China Blinks: Ready for ‘Calm Deal’ to End Trade War as Chinese Currency Plummets
Told ya’ so. And there was never any doubt. After Trump’s latest round of retaliatory tariffs rocked Asian markets on Monday and sent the Yuan reeling, China indicated a near immediate softening of hardline stance in the 40-year trade war with the United States, indicating a desire for a “calm end,” to a war of dueling tariffs and market blockades that have had disastrously disproportionate impacts on Chinese economic fundamentals that betrayed an inability by Beijing to sustain continued scorched earth economic fisticuffs with the Trump administration. The white flag has been waved by Beijing.
Speaking from the G7 economic summit in Biarritz, President Donald Trump said candidly that “Beijing had called begging to make a deal,” after his latest round of tariffs on $550-billion in goods had sent shockwaves through the Asian market.

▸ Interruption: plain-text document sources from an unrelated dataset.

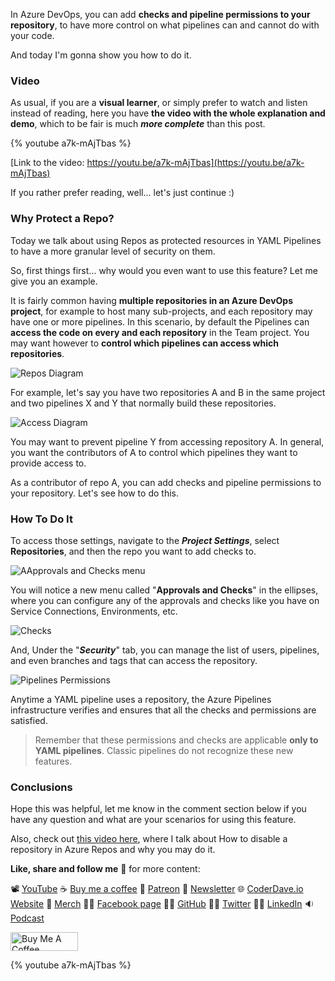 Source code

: In Azure DevOps, you can add __checks and pipeline permissions to your repository__, to have more control on what pipelines can and cannot do with your code.

And today I'm gonna show you how to do it.

### Video

As usual, if you are a __visual learner__, or simply prefer to watch and listen instead of reading, here you have __the video with the whole explanation and demo__, which to be fair is much ___more complete___ than this post.

{% youtube a7k-mAjTbas %}

[Link to the video: https://youtu.be/a7k-mAjTbas](https://youtu.be/a7k-mAjTbas)

If you rather prefer reading, well... let's just continue :)

### Why Protect a Repo?

Today we talk about using Repos as protected resources in YAML Pipelines to have a more granular level of security on them.

So, first things first... why would you even want to use this feature? Let me give you an example.

It is fairly common having __multiple repositories in an Azure DevOps project__, for example to host many sub-projects, and each repository may have one or more pipelines. In this scenario, by default the Pipelines can __access the code on every and each repository__ in the Team project. You may want however to __control which pipelines can access which repositories__. 

![Repos Diagram](https://dev-to-uploads.s3.amazonaws.com/uploads/articles/rggr2oisoutp0afbvsja.png)

For example, let's say you have two repositories A and B in the same project and two pipelines X and Y that normally build these repositories. 

![Access Diagram](https://dev-to-uploads.s3.amazonaws.com/uploads/articles/8hw2b6a3hi2d99ydsbac.png)

You may want to prevent pipeline Y from accessing repository A. In general, you want the contributors of A to control which pipelines they want to provide access to.

As a contributor of repo A, you can add checks and pipeline permissions to your repository. Let's see how to do this.

### How To Do It

To access those settings, navigate to the ___Project Settings___, select __Repositories__, and then the repo you want to add checks to. 

![AApprovals and Checks menu](https://dev-to-uploads.s3.amazonaws.com/uploads/articles/une84rrrvpzwio9liqu7.png)

You will notice a new menu called "__Approvals and Checks__" in the ellipses, where you can configure any of the approvals and checks like you have on Service Connections, Environments, etc.

![Checks](https://dev-to-uploads.s3.amazonaws.com/uploads/articles/i6mklxh1nihpzc1n4bx0.png)

And, Under the "___Security___" tab, you can manage the list of users, pipelines, and even branches and tags that can access the repository.

![Pipelines Permissions](https://dev-to-uploads.s3.amazonaws.com/uploads/articles/3jh80q4cdd6kxrgq8tcw.png)

Anytime a YAML pipeline uses a repository, the Azure Pipelines infrastructure verifies and ensures that all the checks and permissions are satisfied.

> Remember that these permissions and checks are applicable __only to YAML pipelines__. Classic pipelines do not recognize these new features.

### Conclusions

Hope this was helpful, let me know in the comment section below if you have any question and what are your scenarios for using this feature.

Also, check out [this video here](https://youtu.be/G_um1mm7LiM), where I talk about How to disable a repository in Azure Repos and why you may do it.

__Like, share and follow me__ 🚀 for more content:

📽 [YouTube](https://www.youtube.com/CoderDave)
☕ [Buy me a coffee](https://buymeacoffee.com/CoderDave)
💖 [Patreon](https://patreon.com/CoderDave)
📧 [Newsletter](https://coderdave.io/newsletter)
🌐 [CoderDave.io Website](https://coderdave.io)
👕 [Merch](https://geni.us/cdmerch)
👦🏻 [Facebook page](https://www.facebook.com/CoderDaveYT)
🐱‍💻 [GitHub](https://github.com/n3wt0n)
👲🏻 [Twitter](https://www.twitter.com/davide.benvegnu)
👴🏻 [LinkedIn](https://www.linkedin.com/in/davidebenvegnu/)
🔉 [Podcast](https://geni.us/cdpodcast)

<a href="https://www.buymeacoffee.com/CoderDave" target="_blank"><img src="https://cdn.buymeacoffee.com/buttons/v2/default-yellow.png" alt="Buy Me A Coffee" style="height: 30px !important; width: 108px !important;" ></a>

{% youtube a7k-mAjTbas %} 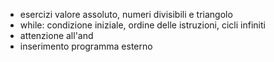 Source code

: * esercizi valore assoluto, numeri divisibili e triangolo
* while: condizione iniziale, ordine delle istruzioni, cicli infiniti
* attenzione all'and
* inserimento programma esterno
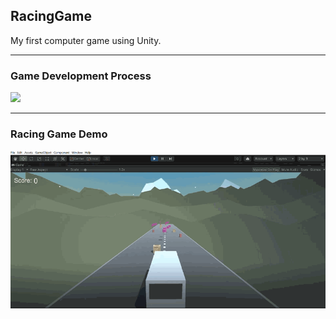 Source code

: ## RacingGame

My first computer game using Unity.

---

### Game Development Process
<img src="img/RacingGameProcess.gif" width=700>

---

### Racing Game Demo
<img src="img/RacingGame.gif" width=700>

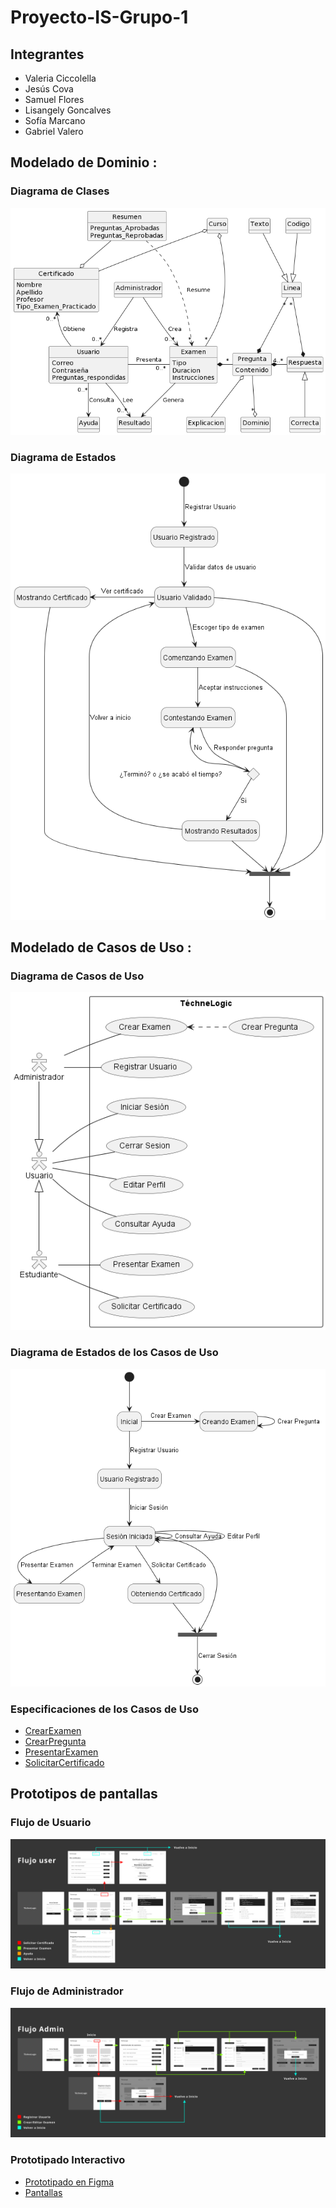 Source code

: # Proyecto-IS-Grupo-1
## Integrantes
* Valeria Ciccolella
* Jesús Cova
* Samuel Flores
* Lisangely Goncalves
* Sofía Marcano
* Gabriel Valero
## Modelado de Dominio : 
### Diagrama de Clases
![Modelado de Dominio : Diagrama de Clases](out/docs/scenariosView/DomainClassDiagram/Project-ClassDiagram.png)
### Diagrama de Estados
![Modelado de Dominio : Diagrama de Estados](out/docs/scenariosView/StateDiagram/Project-StateDiagram.png)
## Modelado de Casos de Uso : 
### Diagrama de Casos de Uso
![Modelado de Casos de Uso : Diagrama de Casos de Uso](out/docs/scenariosView/UseCaseDiagram/Project-UseCaseDiagram.png)
### Diagrama de Estados de los Casos de Uso
![Modelado de Casos de Uso : Diagrama de Estado de los Casos de Uso](out/docs/scenariosView/UseCaseStateDiagram/Project-UseCaseStateDiagram.png)
### Especificaciones de los Casos de Uso
- [CrearExamen](/docs/scenariosView/useCases/CUCrearExamen.pdf)
- [CrearPregunta](/docs/scenariosView/useCases/CUCrearPregunta.pdf)
- [PresentarExamen](/docs/scenariosView/useCases/CUPresentarExamen.pdf)
- [SolicitarCertificado](/docs/scenariosView/useCases/CUSolicitarCertificado.pdf)
## Prototipos de pantallas
### Flujo de Usuario
![Prototipos de Pantallas : Flujo Usuario](out/docs/prototypeModel/FlujoUser.png)
### Flujo de Administrador
![Prototipos de Pantallas : Flujo Usuario](out/docs/prototypeModel/FlujoAdmin.png)      
### Prototipado Interactivo
- [Prototipado en Figma](https://www.figma.com/proto/t3JwDM1Ml5MX22OzwAK5At/Modelo-de-Prototipos-IS---Grupo-1?page-id=0%3A1&type=design&node-id=1-2&viewport=-156%2C482%2C0.15&t=mA4RJ4fKFYQQwOEy-1&scaling=min-zoom&starting-point-node-id=1%3A2&show-proto-sidebar=1&mode=design)
- [Pantallas](/out/docs/PROTOTYPES.md)

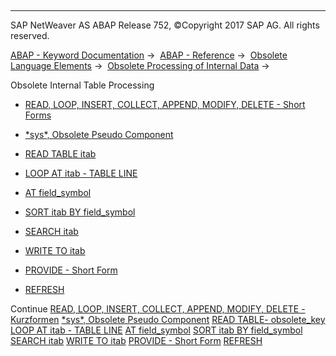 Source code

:   

* * *

SAP NetWeaver AS ABAP Release 752, ©Copyright 2017 SAP AG. All rights reserved.

[ABAP - Keyword Documentation](https://help.sap.com/doc/abapdocu_752_index_htm/7.52/en-US/abenabap.htm) →  [ABAP - Reference](https://help.sap.com/doc/abapdocu_752_index_htm/7.52/en-US/abenabap_reference.htm) →  [Obsolete Language Elements](https://help.sap.com/doc/abapdocu_752_index_htm/7.52/en-US/abenabap_obsolete.htm) →  [Obsolete Processing of Internal Data](https://help.sap.com/doc/abapdocu_752_index_htm/7.52/en-US/abendata_internal_obsolete.htm) → 

Obsolete Internal Table Processing

-   [READ, LOOP, INSERT, COLLECT, APPEND, MODIFY, DELETE - Short Forms](https://help.sap.com/doc/abapdocu_752_index_htm/7.52/en-US/abenitab_short_forms.htm)

-   [\*sys\*, Obsolete Pseudo Component](https://help.sap.com/doc/abapdocu_752_index_htm/7.52/en-US/abensys_table_body.htm)

-   [READ TABLE itab](https://help.sap.com/doc/abapdocu_752_index_htm/7.52/en-US/abapread_table_obsolet.htm)

-   [LOOP AT itab - TABLE LINE](https://help.sap.com/doc/abapdocu_752_index_htm/7.52/en-US/abaploop_table_line.htm)

-   [AT field\_symbol](https://help.sap.com/doc/abapdocu_752_index_htm/7.52/en-US/abapat_itab_obsolete.htm)

-   [SORT itab BY field\_symbol](https://help.sap.com/doc/abapdocu_752_index_htm/7.52/en-US/abapsort_itab_obsolete.htm)

-   [SEARCH itab](https://help.sap.com/doc/abapdocu_752_index_htm/7.52/en-US/abapsearch_itab.htm)

-   [WRITE TO itab](https://help.sap.com/doc/abapdocu_752_index_htm/7.52/en-US/abapwrite_to_itab.htm)

-   [PROVIDE - Short Form](https://help.sap.com/doc/abapdocu_752_index_htm/7.52/en-US/abapprovide_obsolete.htm)

-   [REFRESH](https://help.sap.com/doc/abapdocu_752_index_htm/7.52/en-US/abaprefresh_itab.htm)

Continue
[READ, LOOP, INSERT, COLLECT, APPEND, MODIFY, DELETE - Kurzformen](https://help.sap.com/doc/abapdocu_752_index_htm/7.52/en-US/abenitab_short_forms.htm)
[\*sys\*, Obsolete Pseudo Component](https://help.sap.com/doc/abapdocu_752_index_htm/7.52/en-US/abensys_table_body.htm)
[READ TABLE- obsolete\_key](https://help.sap.com/doc/abapdocu_752_index_htm/7.52/en-US/abapread_table_obsolet.htm)
[LOOP AT itab - TABLE LINE](https://help.sap.com/doc/abapdocu_752_index_htm/7.52/en-US/abaploop_table_line.htm)
[AT field\_symbol](https://help.sap.com/doc/abapdocu_752_index_htm/7.52/en-US/abapat_itab_obsolete.htm)
[SORT itab BY field\_symbol](https://help.sap.com/doc/abapdocu_752_index_htm/7.52/en-US/abapsort_itab_obsolete.htm)
[SEARCH itab](https://help.sap.com/doc/abapdocu_752_index_htm/7.52/en-US/abapsearch_itab.htm)
[WRITE TO itab](https://help.sap.com/doc/abapdocu_752_index_htm/7.52/en-US/abapwrite_to_itab.htm)
[PROVIDE - Short Form](https://help.sap.com/doc/abapdocu_752_index_htm/7.52/en-US/abapprovide_obsolete.htm)
[REFRESH](https://help.sap.com/doc/abapdocu_752_index_htm/7.52/en-US/abaprefresh_itab.htm) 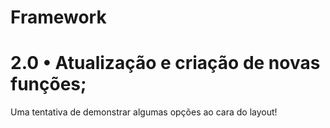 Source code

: Framework
=========
2.0
• Atualização e criação de novas funções;
=========

Uma tentativa de demonstrar algumas opções ao cara do layout! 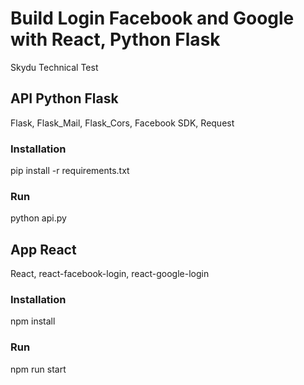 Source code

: # Build Login Facebook and Google with React, Python Flask
Skydu Technical Test

## API Python Flask
Flask, Flask_Mail, Flask_Cors, Facebook SDK, Request

### Installation
pip install -r requirements.txt

### Run
python api.py

## App React
React, react-facebook-login, react-google-login 

### Installation
npm install

### Run
npm run start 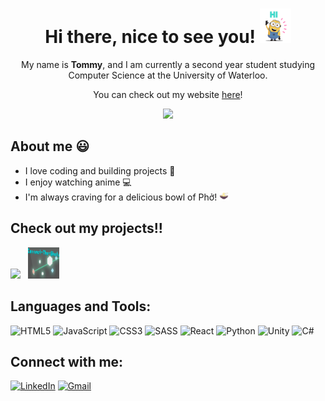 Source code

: <div align="center"/> 

# Hi there, nice to see you! <img src="Hi.gif" width="50"/>

My name is __Tommy__, and I am currently a second year student studying Computer Science at the University of Waterloo. 

You can check out my website <a href='https://tommy-personal-website.netlify.app/'>here</a>!

<img src="https://w0.peakpx.com/wallpaper/156/172/HD-wallpaper-anime-scenery-sakura-art-anime-village-orginal-scenery.jpg" width="600"/>

<div align="left"/> 


## About me :smiley:

* I love coding and building projects :wrench:
* I enjoy watching anime :computer:
* I'm always craving for a delicious bowl of Phở! <img src="Pho.jpg" width="15"/>

## Check out my projects!!

<a href="https://play.google.com/store/apps/details?id=com.EcxLStudios.GrappleBallkour&pli=1"><img src="https://play-lh.googleusercontent.com/V9kVWRHoZ9Wq6bFMsvoxZ4PIx4aey1Cdeytk5jpXtJHyd6jjF49cQVQrSpgC-uL6gek" width="50"/></a> &nbsp;
<a href="https://itch.io/jam/gmtk-2021/rate/1085534"><img src="ConnectTheShot.png" width="50" height="50"/></a>


## Languages and Tools:
![HTML5](https://img.shields.io/badge/html5-%23E34F26.svg?style=for-the-badge&logo=html5&logoColor=white)
![JavaScript](https://img.shields.io/badge/javascript-%23323330.svg?style=for-the-badge&logo=javascript&logoColor=%23F7DF1E)
![CSS3](https://img.shields.io/badge/css3-%231572B6.svg?style=for-the-badge&logo=css3&logoColor=white)
![SASS](https://img.shields.io/badge/SASS-hotpink.svg?style=for-the-badge&logo=SASS&logoColor=white)
![React](https://img.shields.io/badge/react-%2320232a.svg?style=for-the-badge&logo=react&logoColor=%2361DAFB)
![Python](https://img.shields.io/badge/python-3670A0?style=for-the-badge&logo=python&logoColor=ffdd54)
![Unity](https://img.shields.io/badge/unity-%23000000.svg?style=for-the-badge&logo=unity&logoColor=white)
![C#](https://img.shields.io/badge/c%23-%23239120.svg?style=for-the-badge&logo=c-sharp&logoColor=white)

## Connect with me:
<a href="https://www.linkedin.com/in/tommy-su-7971a8225/">![LinkedIn](https://img.shields.io/badge/linkedin-%230077B5.svg?style=for-the-badge&logo=linkedin&logoColor=white)</a>
<a href="mailto: su.tommy23@gmail.com">![Gmail](https://img.shields.io/badge/Gmail-D14836?style=for-the-badge&logo=gmail&logoColor=white)</a>
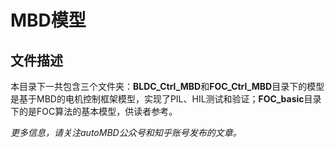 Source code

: 
# MBD模型

## 文件描述
本目录下一共包含三个文件夹：**BLDC_Ctrl_MBD**和**FOC_Ctrl_MBD**目录下的模型是基于MBD的电机控制框架模型，实现了PIL、HIL测试和验证；**FOC_basic**目录下的是FOC算法的基本模型，供读者参考。

*更多信息，请关注autoMBD公众号和知乎账号发布的文章。* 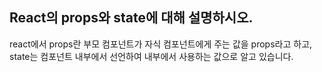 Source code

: ## React의 props와 state에 대해 설명하시오.

react에서 props란 부모 컴포넌트가 자식 컴포넌트에게 주는 값을 props라고 하고, state는 컴포넌트 내부에서 선언하여 내부에서 사용하는 값으로 알고 있습니다. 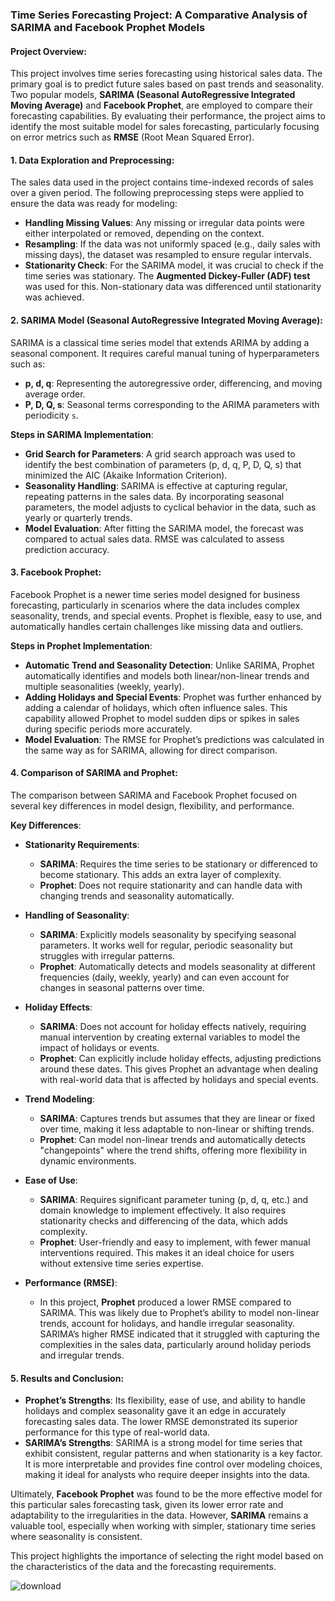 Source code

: ### Time Series Forecasting Project: A Comparative Analysis of SARIMA and Facebook Prophet Models

#### Project Overview:
This project involves time series forecasting using historical sales data. The primary goal is to predict future sales based on past trends and seasonality. Two popular models, **SARIMA (Seasonal AutoRegressive Integrated Moving Average)** and **Facebook Prophet**, are employed to compare their forecasting capabilities. By evaluating their performance, the project aims to identify the most suitable model for sales forecasting, particularly focusing on error metrics such as **RMSE** (Root Mean Squared Error).

#### 1. **Data Exploration and Preprocessing**:
The sales data used in the project contains time-indexed records of sales over a given period. The following preprocessing steps were applied to ensure the data was ready for modeling:
- **Handling Missing Values**: Any missing or irregular data points were either interpolated or removed, depending on the context.
- **Resampling**: If the data was not uniformly spaced (e.g., daily sales with missing days), the dataset was resampled to ensure regular intervals.
- **Stationarity Check**: For the SARIMA model, it was crucial to check if the time series was stationary. The **Augmented Dickey-Fuller (ADF) test** was used for this. Non-stationary data was differenced until stationarity was achieved.

#### 2. **SARIMA Model (Seasonal AutoRegressive Integrated Moving Average)**:
SARIMA is a classical time series model that extends ARIMA by adding a seasonal component. It requires careful manual tuning of hyperparameters such as:
- **p, d, q**: Representing the autoregressive order, differencing, and moving average order.
- **P, D, Q, s**: Seasonal terms corresponding to the ARIMA parameters with periodicity `s`.

**Steps in SARIMA Implementation**:
- **Grid Search for Parameters**: A grid search approach was used to identify the best combination of parameters (p, d, q, P, D, Q, s) that minimized the AIC (Akaike Information Criterion).
- **Seasonality Handling**: SARIMA is effective at capturing regular, repeating patterns in the sales data. By incorporating seasonal parameters, the model adjusts to cyclical behavior in the data, such as yearly or quarterly trends.
- **Model Evaluation**: After fitting the SARIMA model, the forecast was compared to actual sales data. RMSE was calculated to assess prediction accuracy.

#### 3. **Facebook Prophet**:
Facebook Prophet is a newer time series model designed for business forecasting, particularly in scenarios where the data includes complex seasonality, trends, and special events. Prophet is flexible, easy to use, and automatically handles certain challenges like missing data and outliers.

**Steps in Prophet Implementation**:
- **Automatic Trend and Seasonality Detection**: Unlike SARIMA, Prophet automatically identifies and models both linear/non-linear trends and multiple seasonalities (weekly, yearly).
- **Adding Holidays and Special Events**: Prophet was further enhanced by adding a calendar of holidays, which often influence sales. This capability allowed Prophet to model sudden dips or spikes in sales during specific periods more accurately.
- **Model Evaluation**: The RMSE for Prophet’s predictions was calculated in the same way as for SARIMA, allowing for direct comparison.

#### 4. **Comparison of SARIMA and Prophet**:
The comparison between SARIMA and Facebook Prophet focused on several key differences in model design, flexibility, and performance.

**Key Differences**:
- **Stationarity Requirements**:
  - **SARIMA**: Requires the time series to be stationary or differenced to become stationary. This adds an extra layer of complexity.
  - **Prophet**: Does not require stationarity and can handle data with changing trends and seasonality automatically.
  
- **Handling of Seasonality**:
  - **SARIMA**: Explicitly models seasonality by specifying seasonal parameters. It works well for regular, periodic seasonality but struggles with irregular patterns.
  - **Prophet**: Automatically detects and models seasonality at different frequencies (daily, weekly, yearly) and can even account for changes in seasonal patterns over time.

- **Holiday Effects**:
  - **SARIMA**: Does not account for holiday effects natively, requiring manual intervention by creating external variables to model the impact of holidays or events.
  - **Prophet**: Can explicitly include holiday effects, adjusting predictions around these dates. This gives Prophet an advantage when dealing with real-world data that is affected by holidays and special events.

- **Trend Modeling**:
  - **SARIMA**: Captures trends but assumes that they are linear or fixed over time, making it less adaptable to non-linear or shifting trends.
  - **Prophet**: Can model non-linear trends and automatically detects "changepoints" where the trend shifts, offering more flexibility in dynamic environments.

- **Ease of Use**:
  - **SARIMA**: Requires significant parameter tuning (p, d, q, etc.) and domain knowledge to implement effectively. It also requires stationarity checks and differencing of the data, which adds complexity.
  - **Prophet**: User-friendly and easy to implement, with fewer manual interventions required. This makes it an ideal choice for users without extensive time series expertise.

- **Performance (RMSE)**:
  - In this project, **Prophet** produced a lower RMSE compared to SARIMA. This was likely due to Prophet’s ability to model non-linear trends, account for holidays, and handle irregular seasonality. SARIMA’s higher RMSE indicated that it struggled with capturing the complexities in the sales data, particularly around holiday periods and irregular trends.

#### 5. **Results and Conclusion**:
- **Prophet’s Strengths**: Its flexibility, ease of use, and ability to handle holidays and complex seasonality gave it an edge in accurately forecasting sales data. The lower RMSE demonstrated its superior performance for this type of real-world data.
- **SARIMA’s Strengths**: SARIMA is a strong model for time series that exhibit consistent, regular patterns and when stationarity is a key factor. It is more interpretable and provides fine control over modeling choices, making it ideal for analysts who require deeper insights into the data.

Ultimately, **Facebook Prophet** was found to be the more effective model for this particular sales forecasting task, given its lower error rate and adaptability to the irregularities in the data. However, **SARIMA** remains a valuable tool, especially when working with simpler, stationary time series where seasonality is consistent.

This project highlights the importance of selecting the right model based on the characteristics of the data and the forecasting requirements.

![download](https://github.com/user-attachments/assets/e1cec6ca-8178-4f29-a57f-85c02c2ff4a8)

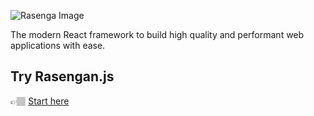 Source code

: ![Rasenga Image](https://rasengan.dev/home.png)

The modern React framework to build high quality and performant web applications with ease.

## Try Rasengan.js

👉🏽 [Start here](https://rasengan.dev/docs)
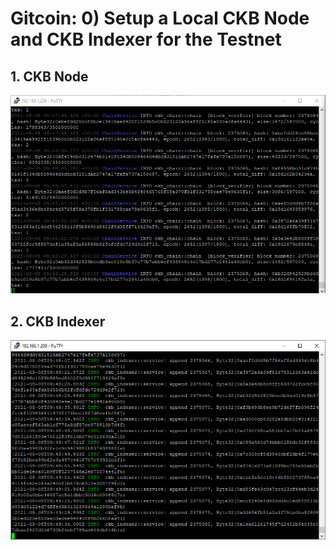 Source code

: # Gitcoin: 0) Setup a Local CKB Node and CKB Indexer for the Testnet

## 1. CKB Node

![](nervos-node.png)

## 2. CKB Indexer

![](nervos-indexer.png)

“I have great respect for the fact that China called and they want to make a deal,” Trump said, indicating that he had discussions with China’s Vice-Premiere, Liu He, about resuming trade talks with an eye toward a swift “calm negotiation,” to normalize trade between the world’s two economic superpowers.
Observers are cautiously hopeful that Beijing’s rising desperation to reach an agreement will at long last bear fruit, after earlier talks that seemed destined for resolution suddenly stalled after visits with Chinese officials by both Barack Obama and John Kerry, in what many saw as nothing short of sabotage to prevent an expected explosion of growth and optimism in American markets expected to be delivered by a Trump deal with Beijing that will be an unprecedented change in trade footing with the world’s largest marketplace.
U.S. Treasury Secretary, Steve Mnuchin confirmed China’s interest in returning to the bargaining table quickly, saying, “There were discussions that went back and forth, let’s leave it at that.”
News of Beijing’s renewed receptiveness to trade talks calmed market turbulence worldwide.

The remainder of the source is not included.